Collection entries
########################################

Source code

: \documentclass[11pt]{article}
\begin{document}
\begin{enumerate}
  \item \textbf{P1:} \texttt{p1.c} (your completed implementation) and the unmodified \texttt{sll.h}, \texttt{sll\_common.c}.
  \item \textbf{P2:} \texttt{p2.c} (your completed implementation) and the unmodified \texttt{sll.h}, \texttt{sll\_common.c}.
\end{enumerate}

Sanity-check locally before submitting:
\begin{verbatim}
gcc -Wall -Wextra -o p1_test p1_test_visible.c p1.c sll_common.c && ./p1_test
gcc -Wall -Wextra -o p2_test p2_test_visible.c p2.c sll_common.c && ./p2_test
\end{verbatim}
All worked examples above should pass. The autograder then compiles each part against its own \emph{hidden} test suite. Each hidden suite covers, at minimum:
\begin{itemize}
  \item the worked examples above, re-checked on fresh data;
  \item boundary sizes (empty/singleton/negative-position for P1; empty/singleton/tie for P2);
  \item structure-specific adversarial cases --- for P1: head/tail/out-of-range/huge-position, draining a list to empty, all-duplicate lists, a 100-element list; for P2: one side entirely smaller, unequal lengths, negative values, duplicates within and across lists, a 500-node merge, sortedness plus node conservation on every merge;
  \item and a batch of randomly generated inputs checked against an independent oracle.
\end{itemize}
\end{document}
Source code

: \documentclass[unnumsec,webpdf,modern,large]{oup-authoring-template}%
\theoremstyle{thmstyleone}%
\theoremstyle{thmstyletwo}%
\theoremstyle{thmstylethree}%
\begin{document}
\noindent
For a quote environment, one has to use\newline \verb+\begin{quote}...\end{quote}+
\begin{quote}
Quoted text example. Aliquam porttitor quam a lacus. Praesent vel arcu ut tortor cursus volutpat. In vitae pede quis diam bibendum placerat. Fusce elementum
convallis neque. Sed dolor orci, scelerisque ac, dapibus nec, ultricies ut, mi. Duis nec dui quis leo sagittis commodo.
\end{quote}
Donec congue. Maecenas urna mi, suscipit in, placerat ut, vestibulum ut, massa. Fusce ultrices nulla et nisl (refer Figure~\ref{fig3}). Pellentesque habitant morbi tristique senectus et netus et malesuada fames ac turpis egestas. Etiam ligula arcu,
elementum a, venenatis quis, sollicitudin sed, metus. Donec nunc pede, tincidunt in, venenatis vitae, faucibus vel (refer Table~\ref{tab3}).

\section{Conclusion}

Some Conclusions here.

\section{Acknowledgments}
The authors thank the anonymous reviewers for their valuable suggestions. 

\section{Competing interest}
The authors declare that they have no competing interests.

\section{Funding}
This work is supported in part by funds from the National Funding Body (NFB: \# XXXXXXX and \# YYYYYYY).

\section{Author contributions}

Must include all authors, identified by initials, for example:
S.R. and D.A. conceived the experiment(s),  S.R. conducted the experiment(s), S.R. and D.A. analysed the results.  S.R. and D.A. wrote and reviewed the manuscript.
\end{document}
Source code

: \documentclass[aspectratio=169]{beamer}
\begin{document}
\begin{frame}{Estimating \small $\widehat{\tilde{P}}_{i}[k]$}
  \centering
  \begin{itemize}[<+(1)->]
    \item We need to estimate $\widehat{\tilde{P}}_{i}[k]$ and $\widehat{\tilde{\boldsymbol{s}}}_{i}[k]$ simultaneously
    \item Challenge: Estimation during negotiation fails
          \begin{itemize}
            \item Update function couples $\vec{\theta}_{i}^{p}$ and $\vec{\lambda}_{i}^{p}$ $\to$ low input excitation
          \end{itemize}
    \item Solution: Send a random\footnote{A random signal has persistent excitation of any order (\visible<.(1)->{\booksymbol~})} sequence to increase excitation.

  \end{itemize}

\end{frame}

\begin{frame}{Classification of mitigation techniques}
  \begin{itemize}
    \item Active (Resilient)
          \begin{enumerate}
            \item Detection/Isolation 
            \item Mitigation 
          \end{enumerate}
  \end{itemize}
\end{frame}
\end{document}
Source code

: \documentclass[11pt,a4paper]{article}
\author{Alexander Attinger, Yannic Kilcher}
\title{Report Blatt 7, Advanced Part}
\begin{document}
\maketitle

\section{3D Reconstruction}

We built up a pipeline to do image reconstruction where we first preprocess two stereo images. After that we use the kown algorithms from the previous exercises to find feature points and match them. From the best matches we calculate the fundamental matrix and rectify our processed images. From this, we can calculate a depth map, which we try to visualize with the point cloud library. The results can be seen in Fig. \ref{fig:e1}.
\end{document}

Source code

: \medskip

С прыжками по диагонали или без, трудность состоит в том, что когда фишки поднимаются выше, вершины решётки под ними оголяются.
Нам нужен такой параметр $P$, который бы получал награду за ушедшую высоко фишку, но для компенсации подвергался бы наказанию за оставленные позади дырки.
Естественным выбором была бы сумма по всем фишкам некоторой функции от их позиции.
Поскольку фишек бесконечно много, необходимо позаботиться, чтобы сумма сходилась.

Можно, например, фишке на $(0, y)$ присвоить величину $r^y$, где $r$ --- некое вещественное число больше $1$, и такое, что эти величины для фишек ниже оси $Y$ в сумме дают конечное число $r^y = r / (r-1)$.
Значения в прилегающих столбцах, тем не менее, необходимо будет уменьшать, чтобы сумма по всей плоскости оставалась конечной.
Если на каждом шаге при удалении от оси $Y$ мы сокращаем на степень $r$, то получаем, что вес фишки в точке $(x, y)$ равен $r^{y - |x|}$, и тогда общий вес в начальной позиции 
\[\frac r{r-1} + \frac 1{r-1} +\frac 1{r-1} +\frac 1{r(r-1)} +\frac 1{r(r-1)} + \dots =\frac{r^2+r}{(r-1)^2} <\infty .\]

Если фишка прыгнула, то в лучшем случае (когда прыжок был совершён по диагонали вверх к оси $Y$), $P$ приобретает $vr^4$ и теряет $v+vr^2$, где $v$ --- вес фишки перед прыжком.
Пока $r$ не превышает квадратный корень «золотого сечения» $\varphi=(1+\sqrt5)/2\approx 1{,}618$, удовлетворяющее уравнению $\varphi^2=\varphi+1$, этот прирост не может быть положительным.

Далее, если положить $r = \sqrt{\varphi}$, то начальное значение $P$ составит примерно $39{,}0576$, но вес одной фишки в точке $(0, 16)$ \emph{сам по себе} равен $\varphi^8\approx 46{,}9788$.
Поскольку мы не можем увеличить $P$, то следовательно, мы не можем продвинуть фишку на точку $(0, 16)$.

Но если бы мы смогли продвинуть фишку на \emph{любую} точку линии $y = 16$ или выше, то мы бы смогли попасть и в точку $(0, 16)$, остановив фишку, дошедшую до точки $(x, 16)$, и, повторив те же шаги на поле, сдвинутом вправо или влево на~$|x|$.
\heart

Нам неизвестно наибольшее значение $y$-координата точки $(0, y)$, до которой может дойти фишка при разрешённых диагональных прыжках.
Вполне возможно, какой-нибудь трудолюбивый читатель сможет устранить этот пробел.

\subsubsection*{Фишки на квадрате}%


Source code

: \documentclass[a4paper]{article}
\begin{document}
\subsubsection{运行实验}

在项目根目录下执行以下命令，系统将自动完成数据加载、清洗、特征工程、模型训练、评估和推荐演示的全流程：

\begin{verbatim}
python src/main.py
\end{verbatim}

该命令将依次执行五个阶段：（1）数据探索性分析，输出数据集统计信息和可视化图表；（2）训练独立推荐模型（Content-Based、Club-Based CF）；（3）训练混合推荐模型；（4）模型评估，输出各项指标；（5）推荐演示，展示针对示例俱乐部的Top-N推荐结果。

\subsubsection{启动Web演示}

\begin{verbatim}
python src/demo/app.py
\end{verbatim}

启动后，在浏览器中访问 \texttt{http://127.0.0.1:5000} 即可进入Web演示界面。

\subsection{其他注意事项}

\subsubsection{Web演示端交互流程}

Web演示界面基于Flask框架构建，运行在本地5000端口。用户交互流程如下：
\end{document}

########################################

ASSIGNED TASK →
The answer is a number only: how many lines of the data above include "сумма"?

RESPONSE →
3